**EXERCISE DESCRIPTION:** The required answer is every line of the data containing the word "something".

**DATA EXTRACT:**
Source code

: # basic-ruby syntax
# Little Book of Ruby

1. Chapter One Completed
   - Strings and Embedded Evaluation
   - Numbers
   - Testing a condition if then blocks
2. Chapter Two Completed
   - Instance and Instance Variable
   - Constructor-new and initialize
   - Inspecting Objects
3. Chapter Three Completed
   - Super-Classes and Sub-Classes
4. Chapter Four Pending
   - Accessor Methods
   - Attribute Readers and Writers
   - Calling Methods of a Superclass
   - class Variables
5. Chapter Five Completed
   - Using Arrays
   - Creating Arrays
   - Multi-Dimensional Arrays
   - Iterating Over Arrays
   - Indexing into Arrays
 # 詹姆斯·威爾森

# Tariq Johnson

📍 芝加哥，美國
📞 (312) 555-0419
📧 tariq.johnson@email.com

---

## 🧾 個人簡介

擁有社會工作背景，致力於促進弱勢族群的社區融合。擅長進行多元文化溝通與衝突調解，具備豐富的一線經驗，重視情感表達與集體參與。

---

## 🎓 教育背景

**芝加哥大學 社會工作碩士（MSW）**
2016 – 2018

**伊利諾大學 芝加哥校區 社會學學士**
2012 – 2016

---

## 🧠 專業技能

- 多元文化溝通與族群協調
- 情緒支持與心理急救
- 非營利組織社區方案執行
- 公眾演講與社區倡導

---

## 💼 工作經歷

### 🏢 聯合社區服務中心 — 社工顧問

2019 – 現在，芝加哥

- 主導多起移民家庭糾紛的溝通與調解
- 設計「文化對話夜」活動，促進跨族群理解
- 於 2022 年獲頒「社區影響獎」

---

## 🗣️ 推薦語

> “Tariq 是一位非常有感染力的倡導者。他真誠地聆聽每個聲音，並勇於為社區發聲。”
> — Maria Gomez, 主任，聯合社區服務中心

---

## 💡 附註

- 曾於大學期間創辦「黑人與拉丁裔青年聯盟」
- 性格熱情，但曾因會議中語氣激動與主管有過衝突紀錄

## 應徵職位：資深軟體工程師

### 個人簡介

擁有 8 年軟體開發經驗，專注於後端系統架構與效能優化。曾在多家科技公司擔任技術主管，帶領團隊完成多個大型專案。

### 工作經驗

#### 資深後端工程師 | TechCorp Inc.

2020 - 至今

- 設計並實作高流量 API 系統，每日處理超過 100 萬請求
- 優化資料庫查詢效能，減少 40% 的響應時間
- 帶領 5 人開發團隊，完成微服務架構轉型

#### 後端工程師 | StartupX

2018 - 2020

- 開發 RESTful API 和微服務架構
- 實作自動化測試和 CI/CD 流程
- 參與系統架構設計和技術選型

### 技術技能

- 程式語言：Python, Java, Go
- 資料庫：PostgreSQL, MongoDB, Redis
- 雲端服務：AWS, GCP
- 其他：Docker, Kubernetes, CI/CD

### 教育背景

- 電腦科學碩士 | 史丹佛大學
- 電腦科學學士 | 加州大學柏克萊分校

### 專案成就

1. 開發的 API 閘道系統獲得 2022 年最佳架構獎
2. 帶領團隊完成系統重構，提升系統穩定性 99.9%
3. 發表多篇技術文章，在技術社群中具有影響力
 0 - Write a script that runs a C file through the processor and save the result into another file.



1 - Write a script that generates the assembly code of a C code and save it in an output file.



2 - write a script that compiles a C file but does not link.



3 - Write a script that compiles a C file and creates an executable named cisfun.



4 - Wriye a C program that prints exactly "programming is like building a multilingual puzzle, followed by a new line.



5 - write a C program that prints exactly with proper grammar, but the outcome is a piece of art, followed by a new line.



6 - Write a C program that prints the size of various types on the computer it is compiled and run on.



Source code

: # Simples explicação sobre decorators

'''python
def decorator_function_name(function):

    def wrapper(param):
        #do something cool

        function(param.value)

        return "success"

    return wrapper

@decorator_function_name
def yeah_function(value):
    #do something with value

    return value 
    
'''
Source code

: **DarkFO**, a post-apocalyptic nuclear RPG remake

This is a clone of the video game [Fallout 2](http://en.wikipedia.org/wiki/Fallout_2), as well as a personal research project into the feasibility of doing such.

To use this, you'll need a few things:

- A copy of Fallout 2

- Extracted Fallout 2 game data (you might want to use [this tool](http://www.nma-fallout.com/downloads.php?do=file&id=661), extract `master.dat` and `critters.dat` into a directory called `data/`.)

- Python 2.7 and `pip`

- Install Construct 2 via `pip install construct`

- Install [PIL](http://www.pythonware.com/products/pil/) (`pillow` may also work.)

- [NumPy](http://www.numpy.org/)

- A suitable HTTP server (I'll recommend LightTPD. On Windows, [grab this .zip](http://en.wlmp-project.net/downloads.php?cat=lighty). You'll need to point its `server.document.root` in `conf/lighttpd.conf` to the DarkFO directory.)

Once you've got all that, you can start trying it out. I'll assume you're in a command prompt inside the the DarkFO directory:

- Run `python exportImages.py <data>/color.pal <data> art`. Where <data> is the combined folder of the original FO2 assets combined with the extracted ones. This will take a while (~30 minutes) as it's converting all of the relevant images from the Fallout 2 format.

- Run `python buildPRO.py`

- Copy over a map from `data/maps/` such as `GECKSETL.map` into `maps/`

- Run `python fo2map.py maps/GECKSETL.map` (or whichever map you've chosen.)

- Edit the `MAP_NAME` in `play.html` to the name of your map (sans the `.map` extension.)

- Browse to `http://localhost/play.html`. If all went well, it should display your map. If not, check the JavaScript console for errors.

**EXERCISE ANSWER:**
        #do something cool
    #do something with value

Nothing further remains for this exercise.